[Stored records]
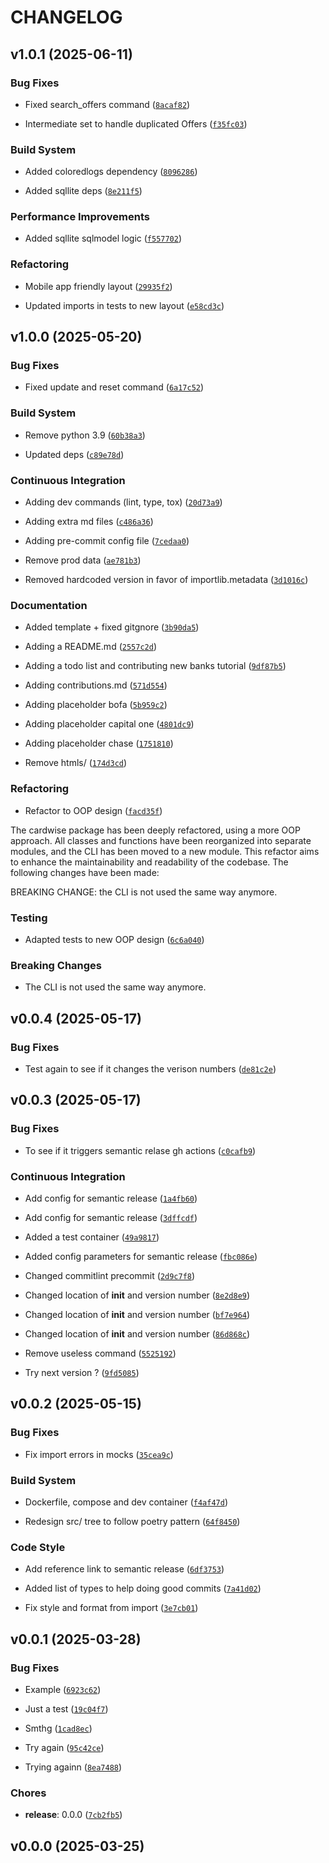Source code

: # CHANGELOG


## v1.0.1 (2025-06-11)

### Bug Fixes

- Fixed search_offers command
  ([`8acaf82`](https://github.com/Aydin-ab/cardwise/commit/8acaf8200054227b5e6cdb3108acf805fc8b3758))

- Intermediate set to handle duplicated Offers
  ([`f35fc03`](https://github.com/Aydin-ab/cardwise/commit/f35fc03d833cc97768a7e2cf22907b7117efb43b))

### Build System

- Added coloredlogs dependency
  ([`8096286`](https://github.com/Aydin-ab/cardwise/commit/80962868f72a8599b6308a8daa0bfc7e4d14e5e9))

- Added sqllite deps
  ([`8e211f5`](https://github.com/Aydin-ab/cardwise/commit/8e211f52ef0d328cf4c44a8ab4a9d5632e12e867))

### Performance Improvements

- Added sqllite sqlmodel logic
  ([`f557702`](https://github.com/Aydin-ab/cardwise/commit/f557702c243003227e9ec0d3a7dab0f7d2013b62))

### Refactoring

- Mobile app friendly layout
  ([`29935f2`](https://github.com/Aydin-ab/cardwise/commit/29935f216e9c210a37c2764f2133676aaf1a34c7))

- Updated imports in tests to new layout
  ([`e58cd3c`](https://github.com/Aydin-ab/cardwise/commit/e58cd3c88528e3453177e59e43dff20c391b844c))


## v1.0.0 (2025-05-20)

### Bug Fixes

- Fixed update and reset command
  ([`6a17c52`](https://github.com/Aydin-ab/cardwise/commit/6a17c5242644997e79bf4f2e370516da03474353))

### Build System

- Remove python 3.9
  ([`60b38a3`](https://github.com/Aydin-ab/cardwise/commit/60b38a3c9b6b26c9752d0ab62eea1d6438aadea8))

- Updated deps
  ([`c89e78d`](https://github.com/Aydin-ab/cardwise/commit/c89e78d47f858585e7cf4085a50d489d260e6851))

### Continuous Integration

- Adding dev commands (lint, type, tox)
  ([`20d73a9`](https://github.com/Aydin-ab/cardwise/commit/20d73a915d8e7c4658e6877233a1029d46ff000b))

- Adding extra md files
  ([`c486a36`](https://github.com/Aydin-ab/cardwise/commit/c486a363064e259fc4ed75597912ab818c461f0f))

- Adding pre-commit config file
  ([`7cedaa0`](https://github.com/Aydin-ab/cardwise/commit/7cedaa09db425fb0385ee74b6977dd89837f9a60))

- Remove prod data
  ([`ae781b3`](https://github.com/Aydin-ab/cardwise/commit/ae781b38d401cfb102f951d91e4b77e9845db31e))

- Removed hardcoded version in favor of importlib.metadata
  ([`3d1016c`](https://github.com/Aydin-ab/cardwise/commit/3d1016c2e51b54ca7e899c7287dd3e0ea7a3722d))

### Documentation

- Added template + fixed gitgnore
  ([`3b90da5`](https://github.com/Aydin-ab/cardwise/commit/3b90da54ba011ab7098c3e29c5e1dcb329ec1269))

- Adding a README.md
  ([`2557c2d`](https://github.com/Aydin-ab/cardwise/commit/2557c2d7301b921e91f8db08f66a767e91ac4264))

- Adding a todo list and contributing new banks tutorial
  ([`9df87b5`](https://github.com/Aydin-ab/cardwise/commit/9df87b59f4088bf30f7261580786cee82f646afe))

- Adding contributions.md
  ([`571d554`](https://github.com/Aydin-ab/cardwise/commit/571d5547b190771460ee5328536db7cb13b5295b))

- Adding placeholder bofa
  ([`5b959c2`](https://github.com/Aydin-ab/cardwise/commit/5b959c2d76cae182fd2d4549ca65071d3f7ea692))

- Adding placeholder capital one
  ([`4801dc9`](https://github.com/Aydin-ab/cardwise/commit/4801dc936e9258ad88d8905506b23cb6d49aae6e))

- Adding placeholder chase
  ([`1751810`](https://github.com/Aydin-ab/cardwise/commit/175181067155ccfa5ea7f1a82b02cdc3c4126779))

- Remove htmls/
  ([`174d3cd`](https://github.com/Aydin-ab/cardwise/commit/174d3cd219a801f552007eb4af182d0c220bfa47))

### Refactoring

- Refactor to OOP design
  ([`facd35f`](https://github.com/Aydin-ab/cardwise/commit/facd35fca1084b0bf56e94dc523e203ba11e8232))

The cardwise package has been deeply refactored, using a more OOP approach. All classes and
  functions have been reorganized into separate modules, and the CLI has been moved to a new module.
  This refactor aims to enhance the maintainability and readability of the codebase. The following
  changes have been made:

BREAKING CHANGE: the CLI is not used the same way anymore.

### Testing

- Adapted tests to new OOP design
  ([`6c6a040`](https://github.com/Aydin-ab/cardwise/commit/6c6a040da444d9fb750dfce94c66aa3c94c757f2))

### Breaking Changes

- The CLI is not used the same way anymore.


## v0.0.4 (2025-05-17)

### Bug Fixes

- Test again to see if it changes the verison numbers
  ([`de81c2e`](https://github.com/Aydin-ab/cardwise/commit/de81c2e2d3f9f0f757a200e3245e8ca602818b86))


## v0.0.3 (2025-05-17)

### Bug Fixes

- To see if it triggers semantic relase gh actions
  ([`c0cafb9`](https://github.com/Aydin-ab/cardwise/commit/c0cafb922e3a48172b9fcc54c74c6268ef1d9ffa))

### Continuous Integration

- Add config for semantic release
  ([`1a4fb60`](https://github.com/Aydin-ab/cardwise/commit/1a4fb60a6a4102a42638359855a116a1608c40cf))

- Add config for semantic release
  ([`3dffcdf`](https://github.com/Aydin-ab/cardwise/commit/3dffcdfb87ca7ea9d00c2187ec1498815a4bd571))

- Added a test container
  ([`49a9817`](https://github.com/Aydin-ab/cardwise/commit/49a9817d1486ba34ade1cce3348a61824164435c))

- Added config parameters for semantic release
  ([`fbc086e`](https://github.com/Aydin-ab/cardwise/commit/fbc086e16038f27673735ebcbbe5b2b24c260ddb))

- Changed commitlint precommit
  ([`2d9c7f8`](https://github.com/Aydin-ab/cardwise/commit/2d9c7f88eb19116c6d2db3a10d67b6a6d7c63bb0))

- Changed location of __init__ and version number
  ([`8e2d8e9`](https://github.com/Aydin-ab/cardwise/commit/8e2d8e994b203877a20fe41e495313b8a8dc8b09))

- Changed location of __init__ and version number
  ([`bf7e964`](https://github.com/Aydin-ab/cardwise/commit/bf7e964574f463380e13307e25cc190800414361))

- Changed location of __init__ and version number
  ([`86d868c`](https://github.com/Aydin-ab/cardwise/commit/86d868c90416e31f47f217fa9b48af815472ba0d))

- Remove useless command
  ([`5525192`](https://github.com/Aydin-ab/cardwise/commit/5525192610affde77e91147510716105a44ea8c1))

- Try next version ?
  ([`9fd5085`](https://github.com/Aydin-ab/cardwise/commit/9fd50851f9a54fad5fdb8e5ebfcc6ae6d0878d2a))


## v0.0.2 (2025-05-15)

### Bug Fixes

- Fix import errors in mocks
  ([`35cea9c`](https://github.com/Aydin-ab/cardwise/commit/35cea9c503d72667627814be1bbab8adde8bff7b))

### Build System

- Dockerfile, compose and dev container
  ([`f4af47d`](https://github.com/Aydin-ab/cardwise/commit/f4af47d7043494a3760859e3c8dc158e09bc31dd))

- Redesign src/ tree to follow poetry pattern
  ([`64f8450`](https://github.com/Aydin-ab/cardwise/commit/64f8450c947bf0ef24349e0572666310f0530992))

### Code Style

- Add reference link to semantic release
  ([`6df3753`](https://github.com/Aydin-ab/cardwise/commit/6df375337108dedf607df93304cef1ca9a9d5311))

- Added list of types to help doing good commits
  ([`7a41d02`](https://github.com/Aydin-ab/cardwise/commit/7a41d02470134ebc155389bc5de61c5cef8cca10))

- Fix style and format from import
  ([`3e7cb01`](https://github.com/Aydin-ab/cardwise/commit/3e7cb01aed09128800a51b8da153a9d295717453))


## v0.0.1 (2025-03-28)

### Bug Fixes

- Example
  ([`6923c62`](https://github.com/Aydin-ab/cardwise/commit/6923c62f8ad24ed1baa0b4a3f3b06ae767f70fc7))

- Just a test
  ([`19c04f7`](https://github.com/Aydin-ab/cardwise/commit/19c04f76355165e1444d8c953dff033d7ca46604))

- Smthg
  ([`1cad8ec`](https://github.com/Aydin-ab/cardwise/commit/1cad8ecf44efc0018a7081f843b11bec626ebd14))

- Try again
  ([`95c42ce`](https://github.com/Aydin-ab/cardwise/commit/95c42ce1d16e6a27779188159e89f1c103e80653))

- Trying againn
  ([`8ea7488`](https://github.com/Aydin-ab/cardwise/commit/8ea74888ea129b493747f20454382ec7f03434f7))

### Chores

- **release**: 0.0.0
  ([`7cb2fb5`](https://github.com/Aydin-ab/cardwise/commit/7cb2fb5476d760092f1820b52dea049325eb6ea2))


## v0.0.0 (2025-03-25)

## WORK TO COMPLETE:
Locate the lines above that hold the word "placeholder". Show every one of them.

## RESULT FOR THIS EXERCISE:
- Adding placeholder bofa
- Adding placeholder capital one
- Adding placeholder chase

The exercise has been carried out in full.